◆ WHAT IS REQUIRED ◆
Only the lines from the first line of the entries through the line with "देना है। काल-खंड" belong in the answer, each restated word for word and without pictures.

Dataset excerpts
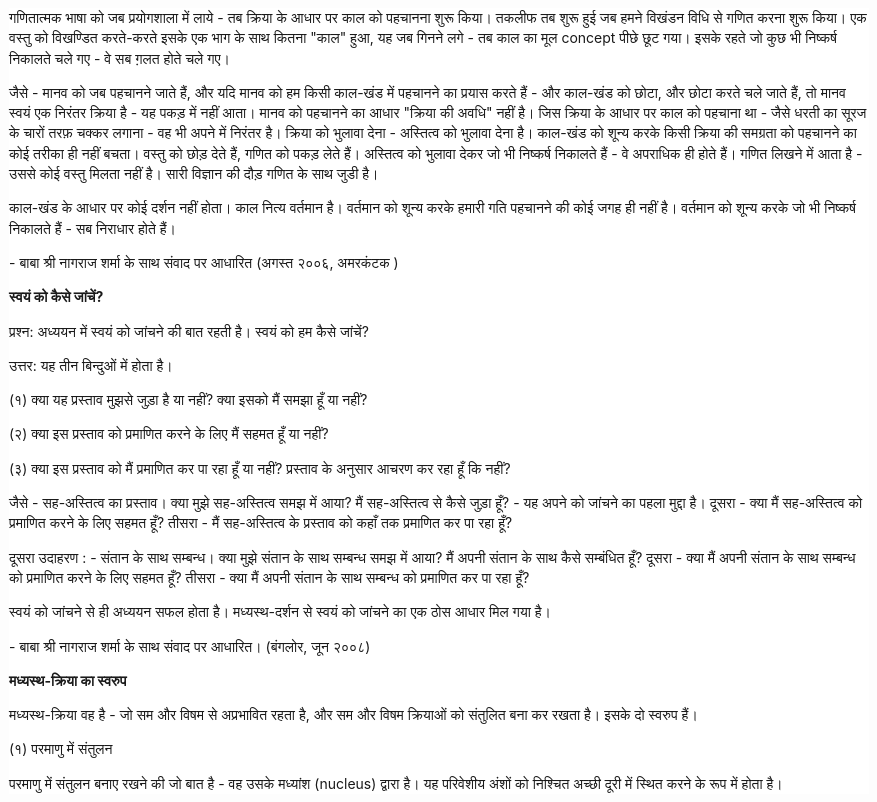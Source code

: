 गणितात्मक भाषा को जब प्रयोगशाला में लाये - तब क्रिया के आधार पर काल को पहचानना
शुरू किया। तकलीफ तब शुरू हुई जब हमने विखंडन विधि से गणित करना शुरू किया। एक वस्तु को
विखण्डित करते-करते इसके एक भाग के साथ कितना "काल" हुआ, यह जब गिनने लगे - तब काल
का मूल concept पीछे छूट गया। इसके रहते जो कुछ भी निष्कर्ष निकालते चले गए - वे सब
ग़लत होते चले गए।

जैसे - मानव को जब पहचानने जाते हैं, और यदि मानव को हम किसी काल-खंड में पहचानने का
प्रयास करते हैं - और काल-खंड को छोटा, और छोटा करते चले जाते हैं, तो मानव स्वयं एक
निरंतर क्रिया है - यह पकड़ में नहीं आता। मानव को पहचानने का आधार "क्रिया की अवधि"
नहीं है। जिस क्रिया के आधार पर काल को पहचाना था - जैसे धरती का सूरज के चारों तरफ़
चक्कर लगाना - वह भी अपने में निरंतर है। क्रिया को भुलावा देना - अस्तित्व को भुलावा
देना है। काल-खंड को शून्य करके किसी क्रिया की समग्रता को पहचानने का कोई तरीका ही
नहीं बचता। वस्तु को छोड़ देते हैं, गणित को पकड़ लेते हैं। अस्तित्व को भुलावा देकर जो भी
निष्कर्ष निकालते हैं - वे अपराधिक ही होते हैं। गणित लिखने में आता है - उससे कोई वस्तु
मिलता नहीं है। सारी विज्ञान की दौड़ गणित के साथ जुडी है।

काल-खंड के आधार पर कोई दर्शन नहीं होता। काल नित्य वर्तमान है। वर्तमान को शून्य करके
हमारी गति पहचानने की कोई जगह ही नहीं है। वर्तमान को शून्य करके जो भी निष्कर्ष
निकालते हैं - सब निराधार होते हैं।

\- बाबा श्री नागराज शर्मा के साथ संवाद पर आधारित (अगस्त २००६, अमरकंटक )

**स्वयं को कैसे जांचें?**

प्रश्न: अध्ययन में स्वयं को जांचने की बात रहती है। स्वयं को हम कैसे जांचें?

उत्तर: यह तीन बिन्दुओं में होता है।

(१) क्या यह प्रस्ताव मुझसे जुड़ा है या नहीं? क्या इसको मैं समझा हूँ या नहीं?

(२) क्या इस प्रस्ताव को प्रमाणित करने के लिए मैं सहमत हूँ या नहीं?

(३) क्या इस प्रस्ताव को मैं प्रमाणित कर पा रहा हूँ या नहीं? प्रस्ताव के अनुसार आचरण
कर रहा हूँ कि नहीं?

जैसे - सह-अस्तित्व का प्रस्ताव। क्या मुझे सह-अस्तित्व समझ में आया? मैं सह-अस्तित्व से कैसे
जुड़ा हूँ? - यह अपने को जांचने का पहला मुद्दा है। दूसरा - क्या मैं सह-अस्तित्व को
प्रमाणित करने के लिए सहमत हूँ? तीसरा - मैं सह-अस्तित्व के प्रस्ताव को कहाँ तक प्रमाणित
कर पा रहा हूँ?

दूसरा उदाहरण : - संतान के साथ सम्बन्ध। क्या मुझे संतान के साथ सम्बन्ध समझ में आया? मैं
अपनी संतान के साथ कैसे सम्बंधित हूँ? दूसरा - क्या मैं अपनी संतान के साथ सम्बन्ध को
प्रमाणित करने के लिए सहमत हूँ? तीसरा - क्या मैं अपनी संतान के साथ सम्बन्ध को प्रमाणित
कर पा रहा हूँ?

स्वयं को जांचने से ही अध्ययन सफल होता है। मध्यस्थ-दर्शन से स्वयं को जांचने का एक ठोस
आधार मिल गया है।

\- बाबा श्री नागराज शर्मा के साथ संवाद पर आधारित। (बंगलोर, जून २००८)

**मध्यस्थ-क्रिया का स्वरुप**

मध्यस्थ-क्रिया वह है - जो सम और विषम से अप्रभावित रहता है, और सम और विषम क्रियाओं
को संतुलित बना कर रखता है। इसके दो स्वरुप हैं।

(१) परमाणु में संतुलन

परमाणु में संतुलन बनाए रखने की जो बात है - वह उसके मध्यांश (nucleus) द्वारा है। यह
परिवेशीय अंशों को निश्चित अच्छी दूरी में स्थित करने के रूप में होता है।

◆ EXERCISE RESULT ◆
Source code

: गणितात्मक भाषा को जब प्रयोगशाला में लाये - तब क्रिया के आधार पर काल को पहचानना
शुरू किया। तकलीफ तब शुरू हुई जब हमने विखंडन विधि से गणित करना शुरू किया। एक वस्तु को
विखण्डित करते-करते इसके एक भाग के साथ कितना "काल" हुआ, यह जब गिनने लगे - तब काल
का मूल concept पीछे छूट गया। इसके रहते जो कुछ भी निष्कर्ष निकालते चले गए - वे सब
ग़लत होते चले गए।

जैसे - मानव को जब पहचानने जाते हैं, और यदि मानव को हम किसी काल-खंड में पहचानने का
प्रयास करते हैं - और काल-खंड को छोटा, और छोटा करते चले जाते हैं, तो मानव स्वयं एक
निरंतर क्रिया है - यह पकड़ में नहीं आता। मानव को पहचानने का आधार "क्रिया की अवधि"
नहीं है। जिस क्रिया के आधार पर काल को पहचाना था - जैसे धरती का सूरज के चारों तरफ़
चक्कर लगाना - वह भी अपने में निरंतर है। क्रिया को भुलावा देना - अस्तित्व को भुलावा
देना है। काल-खंड को शून्य करके किसी क्रिया की समग्रता को पहचानने का कोई तरीका ही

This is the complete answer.